Василису ему сосватали родители. Она была моложе его лет этак на шесть из небольшой дальней деревушки. Жила у тётки, так как отец с матерью померли в её младенчестве. Как говорили: собрать, срядить есть кому, а благословить некому. Одним словом, сирота. Девица она была статная, не красавица, но парни на неё заглядывались. Приданного большого за ней не было: перина да постельное бельё, но Маркел с Прасковьей на это не особенно обращали внимания. Главное, из семьи работящей, богобоязненной была. Маркел разузнал всё о Василисиной родне до седьмого колена, расспрашивал и в деревне, и в кабаке, а, приехав, с устатку опорожнив чуть ли не половину четверти, размягши, сказал Прасковье, что порода у девки хорошая. И пристукивал для убедительности по колену и облизывал, как кот, сальные мясистые губы.

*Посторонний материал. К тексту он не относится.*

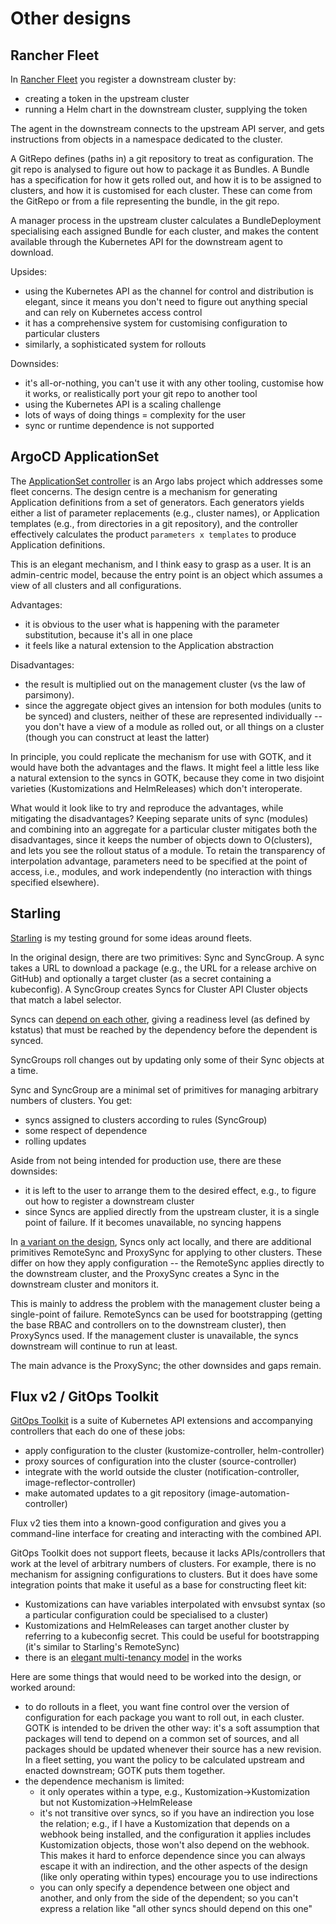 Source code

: <!-- -*- fill-column: 100 -*- -->
# Other designs

## Rancher Fleet

In [Rancher Fleet][rancher-fleet] you register a downstream cluster by:

 - creating a token in the upstream cluster
 - running a Helm chart in the downstream cluster, supplying the token

The agent in the downstream connects to the upstream API server, and gets instructions from objects
in a namespace dedicated to the cluster.

A GitRepo defines (paths in) a git repository to treat as configuration. The git repo is analysed to
figure out how to package it as Bundles. A Bundle has a specification for how it gets rolled out,
and how it is to be assigned to clusters, and how it is customised for each cluster. These can come
from the GitRepo or from a file representing the bundle, in the git repo.

A manager process in the upstream cluster calculates a BundleDeployment specialising each assigned
Bundle for each cluster, and makes the content available through the Kubernetes API for the
downstream agent to download.

Upsides:

 - using the Kubernetes API as the channel for control and distribution is elegant, since it means
   you don't need to figure out anything special and can rely on Kubernetes access control
 - it has a comprehensive system for customising configuration to particular clusters
 - similarly, a sophisticated system for rollouts

Downsides:

 - it's all-or-nothing, you can't use it with any other tooling, customise how it works, or
   realistically port your git repo to another tool
 - using the Kubernetes API is a scaling challenge
 - lots of ways of doing things = complexity for the user
 - sync or runtime dependence is not supported

## ArgoCD ApplicationSet

The [ApplicationSet controller](https://argocd-applicationset.readthedocs.io/en/stable/) is an Argo
labs project which addresses some fleet concerns. The design centre is a mechanism for generating
Application definitions from a set of generators. Each generators yields either a list of parameter
replacements (e.g., cluster names), or Application templates (e.g., from directories in a git
repository), and the controller effectively calculates the product `parameters x templates` to
produce Application definitions.

This is an elegant mechanism, and I think easy to grasp as a user. It is an admin-centric model,
because the entry point is an object which assumes a view of all clusters and all configurations.

Advantages:

 - it is obvious to the user what is happening with the parameter substitution, because it's all in
   one place
 - it feels like a natural extension to the Application abstraction

Disadvantages:

 - the result is multiplied out on the management cluster (vs the law of parsimony).
 - since the aggregate object gives an intension for both modules (units to be synced) and clusters,
   neither of these are represented individually -- you don't have a view of a module as rolled out,
   or all things on a cluster (though you can construct at least the latter)

In principle, you could replicate the mechanism for use with GOTK, and it would have both the
advantages and the flaws. It might feel a little less like a natural extension to the syncs in GOTK,
because they come in two disjoint varieties (Kustomizations and HelmReleases) which don't
interoperate.

What would it look like to try and reproduce the advantages, while mitigating the disadvantages?
Keeping separate units of sync (modules) and combining into an aggregate for a particular cluster
mitigates both the disadvantages, since it keeps the number of objects down to O(clusters), and lets
you see the rollout status of a module. To retain the transparency of interpolation advantage,
parameters need to be specified at the point of access, i.e., modules, and work independently (no
interaction with things specified elsewhere).

## Starling

[Starling][starling] is my testing ground for some ideas around fleets.

In the original design, there are two primitives: Sync and SyncGroup. A sync takes a URL to download
a package (e.g., the URL for a release archive on GitHub) and optionally a target cluster (as a
secret containing a kubeconfig). A SyncGroup creates Syncs for Cluster API Cluster objects that
match a label selector.

Syncs can [depend on each other][starling-deps], giving a readiness level (as defined by kstatus)
that must be reached by the dependency before the dependent is synced.

SyncGroups roll changes out by updating only some of their Sync objects at a time.

Sync and SyncGroup are a minimal set of primitives for managing arbitrary numbers of clusters. You
get:

 - syncs assigned to clusters according to rules (SyncGroup)
 - some respect of dependence
 - rolling updates

Aside from not being intended for production use, there are these downsides:

 - it is left to the user to arrange them to the desired effect, e.g., to figure out how to register
   a downstream cluster
 - since Syncs are applied directly from the upstream cluster, it is a single point of failure. If
   it becomes unavailable, no syncing happens

In [a variant on the design][starling-alt], Syncs only act locally, and there are additional
primitives RemoteSync and ProxySync for applying to other clusters. These differ on how they apply
configuration -- the RemoteSync applies directly to the downstream cluster, and the ProxySync
creates a Sync in the downstream cluster and monitors it.

This is mainly to address the problem with the management cluster being a single-point of
failure. RemoteSyncs can be used for bootstrapping (getting the base RBAC and controllers on to the
downstream cluster), then ProxySyncs used. If the management cluster is unavailable, the syncs
downstream will continue to run at least.

The main advance is the ProxySync; the other downsides and gaps remain.

## Flux v2 / GitOps Toolkit

[GitOps Toolkit][gotk] is a suite of Kubernetes API extensions and accompanying controllers that
each do one of these jobs:

 - apply configuration to the cluster (kustomize-controller, helm-controller)
 - proxy sources of configuration into the cluster (source-controller)
 - integrate with the world outside the cluster (notification-controller,
   image-reflector-controller)
 - make automated updates to a git repository (image-automation-controller)

Flux v2 ties them into a known-good configuration and gives you a command-line interface for
creating and interacting with the combined API.

GitOps Toolkit does not support fleets, because it lacks APIs/controllers that work at the level of
arbitrary numbers of clusters. For example, there is no mechanism for assigning configurations to
clusters. But it does have some integration points that make it useful as a base for constructing
fleet kit:

 - Kustomizations can have variables interpolated with envsubst syntax (so a particular
   configuration could be specialised to a cluster)
 - Kustomizations and HelmReleases can target another cluster by referring to a kubeconfig
   secret. This could be useful for bootstrapping (it's similar to Starling's RemoteSync)
 - there is an [elegant multi-tenancy model][gotk-tenancy] in the works

Here are some things that would need to be worked into the design, or worked around:

 - to do rollouts in a fleet, you want fine control over the version of configuration for each
   package you want to roll out, in each cluster. GOTK is intended to be driven the other way: it's
   a soft assumption that packages will tend to depend on a common set of sources, and all packages
   should be updated whenever their source has a new revision. In a fleet setting, you want the
   policy to be calculated upstream and enacted downstream; GOTK puts them together.
 - the dependence mechanism is limited:
   - it only operates within a type, e.g., Kustomization->Kustomization but not
     Kustomization->HelmRelease
   - it's not transitive over syncs, so if you have an indirection you lose the relation; e.g., if I
     have a Kustomization that depends on a webhook being installed, and the configuration it
     applies includes Kustomization objects, those won't also depend on the webhook. This makes it
     hard to enforce dependence since you can always escape it with an indirection, and the other
     aspects of the design (like only operating within types) encourage you to use indirections
   - you can only specify a dependence between one object and another, and only from the side of the
     dependent; so you can't express a relation like "all other syncs should depend on this one"


[starling]: https://github.com/squaremo/starling
[starling-deps]: https://github.com/squaremo/starling/blob/main/docs/rfc/0002-dependencies.md
[starling-alt]: https://github.com/squaremo/starling/blob/all-the-syncs/docs/rfc/0000-sync-primitives.md
[rancher-fleet]: https://fleet.rancher.io/
[gotk]: https://toolkit.fluxcd.io/components/
[gotk-tenancy]: https://github.com/fluxcd/flux2/pull/582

— Набрался, — незлобиво укоряла мужа Прасковья. — Никак толком не расскажет, как съездил. Расслюнявил губы. Из хорошей, из хорошей. Ты толком расскажи…
Маркел вскинул осоловевшие глаза на жену:
— Налей ещё чарочку…
— Будет. И так нализался. Меж косяков не пройдёшь, чтоб не треснуться. Рассказывай, пока не заснул.
Маркел опять облизал губы, причмокивая и сказал:
— Отец её был сапожником. Всей деревне обувку мастерил…
Он задумался, говорить жене или нет, что сапожник не в пример остальным людям такой профессии не зашибал, то есть не пил, не буянил, с женою ладил. Однако, посчитав, что это к делу не относится, продолжал:
— Но в одночасье жена умерла от чахотки, а через год или полтора и сам загнулся прямо за шитьём сапога…
Это насторожило Прасковью и она спросила:
— Он что — больной был?
— Да како больной. Здоровенный мужик…
Окончания рассказа Прасковья не услышала: Маркел заснул, уронив голову на стол.
После смерти отца Василису взяла тётка, женщина нрава сурового, воспитавшая племянницу в благочестии и смирении. Всё это и повлияло на выбор Маркела и Прасковьи. А что до приданного, так не в нём счастье. Маркел не был бедным и считал, что Антипу ничего не нужно, кроме работящей и не сварливой жены.